Exercise input:
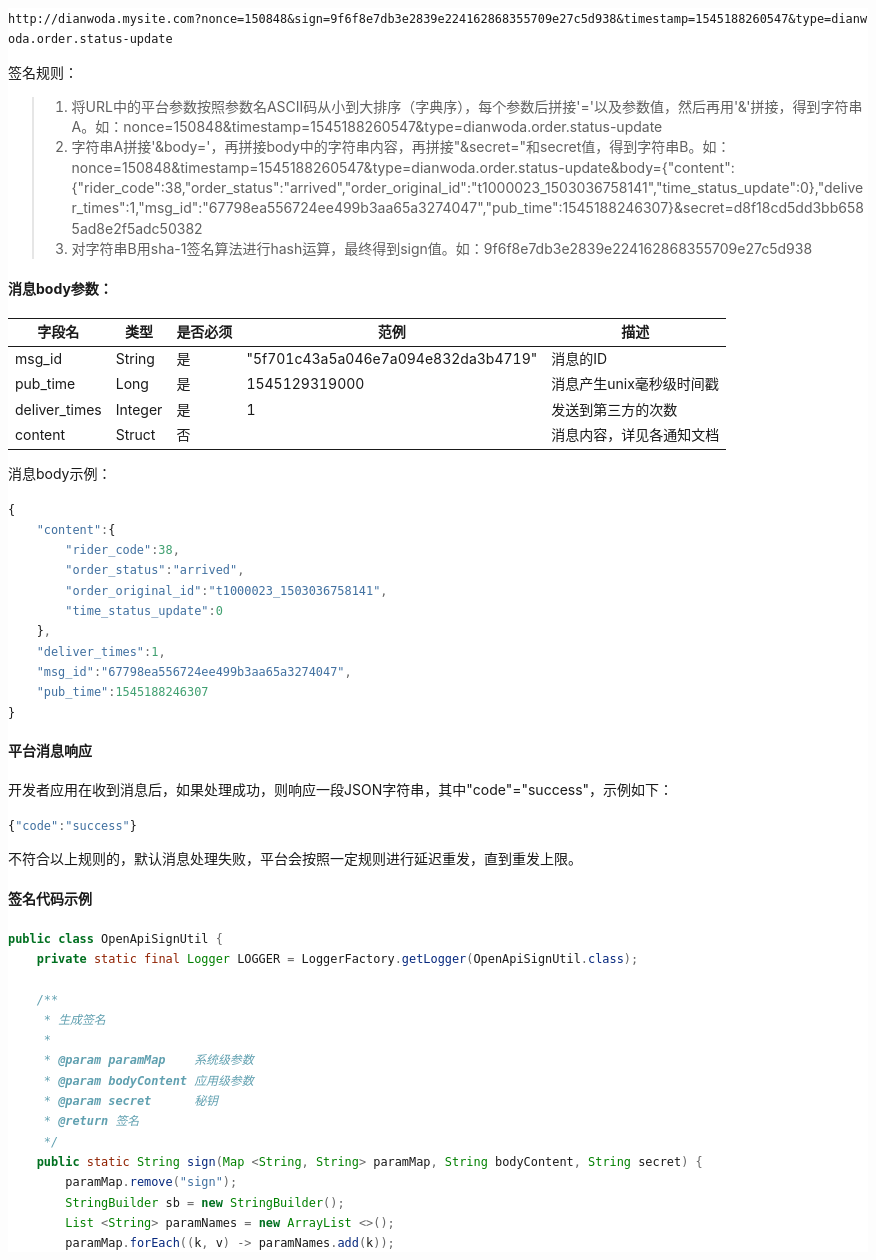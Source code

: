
 ```
http://dianwoda.mysite.com?nonce=150848&sign=9f6f8e7db3e2839e224162868355709e27c5d938&timestamp=1545188260547&type=dianwoda.order.status-update
```

签名规则：

> 1. 将URL中的平台参数按照参数名ASCII码从小到大排序（字典序），每个参数后拼接'='以及参数值，然后再用'&'拼接，得到字符串A。如：nonce=150848&timestamp=1545188260547&type=dianwoda.order.status-update
> 2. 字符串A拼接'&body='，再拼接body中的字符串内容，再拼接"&secret="和secret值，得到字符串B。如：nonce=150848&timestamp=1545188260547&type=dianwoda.order.status-update&body={"content":{"rider\_code":38,"order\_status":"arrived","order\_original\_id":"t1000023\_1503036758141","time\_status\_update":0},"deliver\_times":1,"msg\_id":"67798ea556724ee499b3aa65a3274047","pub\_time":1545188246307}&secret=d8f18cd5dd3bb6585ad8e2f5adc50382
> 3. 对字符串B用sha-1签名算法进行hash运算，最终得到sign值。如：9f6f8e7db3e2839e224162868355709e27c5d938

#### 消息body参数：
字段名 | 类型 | 是否必须 | 范例 | 描述
---|---|---|---|---
msg_id |String|是| "5f701c43a5a046e7a094e832da3b4719" |消息的ID
pub_time |Long|是| 1545129319000|消息产生unix毫秒级时间戳
deliver_times|Integer|是|1|发送到第三方的次数
content | Struct| 否 |  | 消息内容，详见各通知文档

消息body示例：

```javascript
{
	"content":{
		"rider_code":38,
		"order_status":"arrived",
		"order_original_id":"t1000023_1503036758141",
		"time_status_update":0
	},
	"deliver_times":1,
	"msg_id":"67798ea556724ee499b3aa65a3274047",
	"pub_time":1545188246307
}
```

#### 平台消息响应
开发者应用在收到消息后，如果处理成功，则响应一段JSON字符串，其中"code"="success"，示例如下：

```javascript
{"code":"success"}
```

不符合以上规则的，默认消息处理失败，平台会按照一定规则进行延迟重发，直到重发上限。

#### 签名代码示例

```java
public class OpenApiSignUtil {
	private static final Logger LOGGER = LoggerFactory.getLogger(OpenApiSignUtil.class);

	/**
	 * 生成签名
	 *
	 * @param paramMap    系统级参数
	 * @param bodyContent 应用级参数
	 * @param secret      秘钥
	 * @return 签名
	 */
	public static String sign(Map <String, String> paramMap, String bodyContent, String secret) {
		paramMap.remove("sign");
		StringBuilder sb = new StringBuilder();
		List <String> paramNames = new ArrayList <>();
		paramMap.forEach((k, v) -> paramNames.add(k));
```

Work to be completed:
Omit the pictures and repeat the rest of the listing verbatim.

Written answer:
Source code

:
 ```
http://dianwoda.mysite.com?nonce=150848&sign=9f6f8e7db3e2839e224162868355709e27c5d938&timestamp=1545188260547&type=dianwoda.order.status-update
```

签名规则：

> 1. 将URL中的平台参数按照参数名ASCII码从小到大排序（字典序），每个参数后拼接'='以及参数值，然后再用'&'拼接，得到字符串A。如：nonce=150848&timestamp=1545188260547&type=dianwoda.order.status-update
> 2. 字符串A拼接'&body='，再拼接body中的字符串内容，再拼接"&secret="和secret值，得到字符串B。如：nonce=150848&timestamp=1545188260547&type=dianwoda.order.status-update&body={"content":{"rider\_code":38,"order\_status":"arrived","order\_original\_id":"t1000023\_1503036758141","time\_status\_update":0},"deliver\_times":1,"msg\_id":"67798ea556724ee499b3aa65a3274047","pub\_time":1545188246307}&secret=d8f18cd5dd3bb6585ad8e2f5adc50382
> 3. 对字符串B用sha-1签名算法进行hash运算，最终得到sign值。如：9f6f8e7db3e2839e224162868355709e27c5d938

#### 消息body参数：
字段名 | 类型 | 是否必须 | 范例 | 描述
---|---|---|---|---
msg_id |String|是| "5f701c43a5a046e7a094e832da3b4719" |消息的ID
pub_time |Long|是| 1545129319000|消息产生unix毫秒级时间戳
deliver_times|Integer|是|1|发送到第三方的次数
content | Struct| 否 |  | 消息内容，详见各通知文档

消息body示例：

```javascript
{
	"content":{
		"rider_code":38,
		"order_status":"arrived",
		"order_original_id":"t1000023_1503036758141",
		"time_status_update":0
	},
	"deliver_times":1,
	"msg_id":"67798ea556724ee499b3aa65a3274047",
	"pub_time":1545188246307
}
```

#### 平台消息响应
开发者应用在收到消息后，如果处理成功，则响应一段JSON字符串，其中"code"="success"，示例如下：

```javascript
{"code":"success"}
```

不符合以上规则的，默认消息处理失败，平台会按照一定规则进行延迟重发，直到重发上限。

#### 签名代码示例

```java
public class OpenApiSignUtil {
	private static final Logger LOGGER = LoggerFactory.getLogger(OpenApiSignUtil.class);

	/**
	 * 生成签名
	 *
	 * @param paramMap    系统级参数
	 * @param bodyContent 应用级参数
	 * @param secret      秘钥
	 * @return 签名
	 */
	public static String sign(Map <String, String> paramMap, String bodyContent, String secret) {
		paramMap.remove("sign");
		StringBuilder sb = new StringBuilder();
		List <String> paramNames = new ArrayList <>();
		paramMap.forEach((k, v) -> paramNames.add(k));
```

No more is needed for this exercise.